Dataset items:

────────────────────────────────────────

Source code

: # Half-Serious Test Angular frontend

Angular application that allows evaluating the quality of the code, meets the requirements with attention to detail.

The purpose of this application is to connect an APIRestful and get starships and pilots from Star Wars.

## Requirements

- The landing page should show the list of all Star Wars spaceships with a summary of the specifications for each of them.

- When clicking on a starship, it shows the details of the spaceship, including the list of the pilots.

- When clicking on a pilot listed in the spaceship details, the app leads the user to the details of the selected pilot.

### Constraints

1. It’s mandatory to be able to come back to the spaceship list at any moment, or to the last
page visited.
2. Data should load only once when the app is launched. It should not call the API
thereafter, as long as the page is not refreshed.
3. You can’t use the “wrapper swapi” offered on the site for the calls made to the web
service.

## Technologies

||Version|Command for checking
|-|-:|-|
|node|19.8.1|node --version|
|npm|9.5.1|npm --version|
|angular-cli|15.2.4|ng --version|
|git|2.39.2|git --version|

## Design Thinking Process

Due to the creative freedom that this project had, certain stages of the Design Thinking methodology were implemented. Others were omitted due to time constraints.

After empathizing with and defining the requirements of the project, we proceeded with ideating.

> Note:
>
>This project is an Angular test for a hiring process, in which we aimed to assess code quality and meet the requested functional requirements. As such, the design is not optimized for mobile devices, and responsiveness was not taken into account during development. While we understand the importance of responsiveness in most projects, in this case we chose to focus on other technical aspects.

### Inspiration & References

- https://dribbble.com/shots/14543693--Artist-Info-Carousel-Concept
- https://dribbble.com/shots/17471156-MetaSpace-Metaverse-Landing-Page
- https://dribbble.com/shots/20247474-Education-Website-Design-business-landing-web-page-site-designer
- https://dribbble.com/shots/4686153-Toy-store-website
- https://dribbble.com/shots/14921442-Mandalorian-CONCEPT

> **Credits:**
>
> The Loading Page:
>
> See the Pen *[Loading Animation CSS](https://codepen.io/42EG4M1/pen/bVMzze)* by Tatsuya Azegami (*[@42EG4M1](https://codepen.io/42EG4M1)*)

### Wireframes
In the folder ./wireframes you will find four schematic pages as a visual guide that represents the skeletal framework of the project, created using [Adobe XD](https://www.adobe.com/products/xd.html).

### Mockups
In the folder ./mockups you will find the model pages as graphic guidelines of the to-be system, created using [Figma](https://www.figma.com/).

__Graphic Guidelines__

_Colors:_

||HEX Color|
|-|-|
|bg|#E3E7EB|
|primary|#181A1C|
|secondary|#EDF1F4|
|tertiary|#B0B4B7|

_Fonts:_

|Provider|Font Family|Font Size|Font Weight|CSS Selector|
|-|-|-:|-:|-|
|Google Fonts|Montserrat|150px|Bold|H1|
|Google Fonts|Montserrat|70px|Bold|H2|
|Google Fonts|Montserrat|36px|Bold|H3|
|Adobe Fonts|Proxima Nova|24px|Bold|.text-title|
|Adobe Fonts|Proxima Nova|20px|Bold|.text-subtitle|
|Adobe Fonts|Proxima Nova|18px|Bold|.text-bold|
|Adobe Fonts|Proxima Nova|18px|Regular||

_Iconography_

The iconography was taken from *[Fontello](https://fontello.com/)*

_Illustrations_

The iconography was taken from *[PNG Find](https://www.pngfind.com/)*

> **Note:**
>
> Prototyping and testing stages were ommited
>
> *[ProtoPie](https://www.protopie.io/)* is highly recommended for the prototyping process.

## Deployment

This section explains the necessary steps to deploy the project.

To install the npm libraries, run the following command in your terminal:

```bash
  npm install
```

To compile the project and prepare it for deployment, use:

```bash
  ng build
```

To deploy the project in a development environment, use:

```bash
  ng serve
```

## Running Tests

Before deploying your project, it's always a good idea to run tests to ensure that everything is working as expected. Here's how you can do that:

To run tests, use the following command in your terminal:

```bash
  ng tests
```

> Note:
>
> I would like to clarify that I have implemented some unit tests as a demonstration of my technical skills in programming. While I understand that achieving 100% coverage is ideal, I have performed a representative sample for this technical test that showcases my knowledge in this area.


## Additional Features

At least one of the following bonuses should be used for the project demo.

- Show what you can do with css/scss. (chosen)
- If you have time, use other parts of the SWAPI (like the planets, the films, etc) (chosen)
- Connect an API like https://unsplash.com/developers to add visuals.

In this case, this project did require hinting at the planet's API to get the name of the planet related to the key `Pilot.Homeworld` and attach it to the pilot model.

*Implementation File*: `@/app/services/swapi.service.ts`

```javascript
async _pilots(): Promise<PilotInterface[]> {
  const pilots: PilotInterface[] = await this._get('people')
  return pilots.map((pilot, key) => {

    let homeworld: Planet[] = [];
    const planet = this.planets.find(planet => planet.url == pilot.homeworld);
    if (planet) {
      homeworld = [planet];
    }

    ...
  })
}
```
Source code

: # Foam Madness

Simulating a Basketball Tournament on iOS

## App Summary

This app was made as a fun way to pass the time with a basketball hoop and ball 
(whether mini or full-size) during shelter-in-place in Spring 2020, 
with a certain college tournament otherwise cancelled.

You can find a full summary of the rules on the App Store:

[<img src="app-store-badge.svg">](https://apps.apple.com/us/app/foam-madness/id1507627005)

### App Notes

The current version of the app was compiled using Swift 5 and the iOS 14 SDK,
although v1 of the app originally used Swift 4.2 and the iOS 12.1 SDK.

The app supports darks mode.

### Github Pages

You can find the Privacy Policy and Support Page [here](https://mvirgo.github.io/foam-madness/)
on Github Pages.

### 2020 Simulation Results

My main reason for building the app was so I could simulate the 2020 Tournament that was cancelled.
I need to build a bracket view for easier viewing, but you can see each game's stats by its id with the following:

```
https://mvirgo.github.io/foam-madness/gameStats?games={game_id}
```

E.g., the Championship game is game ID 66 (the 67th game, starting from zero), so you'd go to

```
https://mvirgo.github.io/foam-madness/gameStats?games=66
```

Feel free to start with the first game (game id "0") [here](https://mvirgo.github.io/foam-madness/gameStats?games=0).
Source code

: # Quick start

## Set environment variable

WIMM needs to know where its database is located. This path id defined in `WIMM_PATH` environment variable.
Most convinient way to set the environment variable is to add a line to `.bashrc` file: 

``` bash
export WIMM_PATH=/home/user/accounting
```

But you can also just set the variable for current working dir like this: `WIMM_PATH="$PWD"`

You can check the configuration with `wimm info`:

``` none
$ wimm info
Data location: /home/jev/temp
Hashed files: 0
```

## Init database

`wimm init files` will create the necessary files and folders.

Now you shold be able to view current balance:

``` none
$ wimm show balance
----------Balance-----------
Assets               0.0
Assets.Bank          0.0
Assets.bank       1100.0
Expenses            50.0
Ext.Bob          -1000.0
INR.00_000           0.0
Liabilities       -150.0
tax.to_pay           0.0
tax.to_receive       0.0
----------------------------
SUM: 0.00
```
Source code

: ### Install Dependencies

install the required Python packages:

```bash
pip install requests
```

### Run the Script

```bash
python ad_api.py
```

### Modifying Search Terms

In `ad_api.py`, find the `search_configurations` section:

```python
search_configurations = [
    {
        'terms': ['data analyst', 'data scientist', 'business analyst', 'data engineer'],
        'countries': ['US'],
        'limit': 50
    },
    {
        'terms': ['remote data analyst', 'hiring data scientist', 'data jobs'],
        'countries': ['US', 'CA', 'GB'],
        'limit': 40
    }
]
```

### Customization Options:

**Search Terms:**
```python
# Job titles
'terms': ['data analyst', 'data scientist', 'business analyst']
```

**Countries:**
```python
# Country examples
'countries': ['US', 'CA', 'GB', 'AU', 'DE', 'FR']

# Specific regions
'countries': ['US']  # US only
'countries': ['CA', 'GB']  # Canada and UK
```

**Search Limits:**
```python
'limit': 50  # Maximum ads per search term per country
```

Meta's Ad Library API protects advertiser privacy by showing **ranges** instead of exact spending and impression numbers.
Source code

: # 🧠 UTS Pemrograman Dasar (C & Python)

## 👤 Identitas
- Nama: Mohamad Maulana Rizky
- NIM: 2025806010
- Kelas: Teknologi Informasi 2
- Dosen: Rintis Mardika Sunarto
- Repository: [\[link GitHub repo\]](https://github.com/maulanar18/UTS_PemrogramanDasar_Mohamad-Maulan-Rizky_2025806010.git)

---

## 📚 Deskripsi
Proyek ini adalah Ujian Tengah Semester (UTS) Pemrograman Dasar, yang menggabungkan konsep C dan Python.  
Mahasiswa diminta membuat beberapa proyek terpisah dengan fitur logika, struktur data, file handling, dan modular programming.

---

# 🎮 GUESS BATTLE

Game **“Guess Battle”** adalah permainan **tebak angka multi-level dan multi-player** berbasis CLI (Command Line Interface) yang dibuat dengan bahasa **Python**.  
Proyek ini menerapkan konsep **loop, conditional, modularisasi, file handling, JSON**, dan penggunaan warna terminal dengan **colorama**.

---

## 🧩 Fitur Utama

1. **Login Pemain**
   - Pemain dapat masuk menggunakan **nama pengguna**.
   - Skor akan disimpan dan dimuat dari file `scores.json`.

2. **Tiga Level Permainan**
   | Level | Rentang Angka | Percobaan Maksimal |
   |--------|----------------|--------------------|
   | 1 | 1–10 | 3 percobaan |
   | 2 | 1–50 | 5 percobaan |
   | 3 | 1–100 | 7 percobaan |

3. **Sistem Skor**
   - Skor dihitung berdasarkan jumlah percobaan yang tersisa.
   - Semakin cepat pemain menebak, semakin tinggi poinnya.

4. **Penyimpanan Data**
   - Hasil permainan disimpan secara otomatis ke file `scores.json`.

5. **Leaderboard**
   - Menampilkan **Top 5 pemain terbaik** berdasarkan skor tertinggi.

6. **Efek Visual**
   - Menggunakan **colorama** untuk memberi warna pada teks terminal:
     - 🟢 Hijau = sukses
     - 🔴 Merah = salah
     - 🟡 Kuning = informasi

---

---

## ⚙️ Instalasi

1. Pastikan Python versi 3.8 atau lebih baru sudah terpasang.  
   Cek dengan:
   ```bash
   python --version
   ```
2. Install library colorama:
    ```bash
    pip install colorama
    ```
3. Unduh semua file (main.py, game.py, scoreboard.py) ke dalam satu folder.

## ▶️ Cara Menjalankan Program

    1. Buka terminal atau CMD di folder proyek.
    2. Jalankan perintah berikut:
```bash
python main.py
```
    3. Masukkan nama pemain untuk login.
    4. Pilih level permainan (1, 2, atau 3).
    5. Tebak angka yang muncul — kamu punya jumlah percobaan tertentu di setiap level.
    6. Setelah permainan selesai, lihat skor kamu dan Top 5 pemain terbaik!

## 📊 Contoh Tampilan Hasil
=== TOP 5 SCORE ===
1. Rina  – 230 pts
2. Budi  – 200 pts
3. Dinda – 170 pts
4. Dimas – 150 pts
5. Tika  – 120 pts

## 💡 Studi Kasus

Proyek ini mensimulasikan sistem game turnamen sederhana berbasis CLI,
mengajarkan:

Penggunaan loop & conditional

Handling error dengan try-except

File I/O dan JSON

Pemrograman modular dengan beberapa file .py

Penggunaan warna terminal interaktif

────────────────────────────────────────

**What needs to be done:** Copy out, exactly and alone, the lines of the entries above between the ones holding "- NIM: 2025806010" and "- Skor dihitung", inclusive.

**Answer to this task:**
- NIM: 2025806010
- Kelas: Teknologi Informasi 2
- Dosen: Rintis Mardika Sunarto
- Repository: [\[link GitHub repo\]](https://github.com/maulanar18/UTS_PemrogramanDasar_Mohamad-Maulan-Rizky_2025806010.git)

---

## 📚 Deskripsi
Proyek ini adalah Ujian Tengah Semester (UTS) Pemrograman Dasar, yang menggabungkan konsep C dan Python.  
Mahasiswa diminta membuat beberapa proyek terpisah dengan fitur logika, struktur data, file handling, dan modular programming.

---

# 🎮 GUESS BATTLE

Game **“Guess Battle”** adalah permainan **tebak angka multi-level dan multi-player** berbasis CLI (Command Line Interface) yang dibuat dengan bahasa **Python**.  
Proyek ini menerapkan konsep **loop, conditional, modularisasi, file handling, JSON**, dan penggunaan warna terminal dengan **colorama**.

---

## 🧩 Fitur Utama

1. **Login Pemain**
   - Pemain dapat masuk menggunakan **nama pengguna**.
   - Skor akan disimpan dan dimuat dari file `scores.json`.

2. **Tiga Level Permainan**
   | Level | Rentang Angka | Percobaan Maksimal |
   |--------|----------------|--------------------|
   | 1 | 1–10 | 3 percobaan |
   | 2 | 1–50 | 5 percobaan |
   | 3 | 1–100 | 7 percobaan |

3. **Sistem Skor**
   - Skor dihitung berdasarkan jumlah percobaan yang tersisa.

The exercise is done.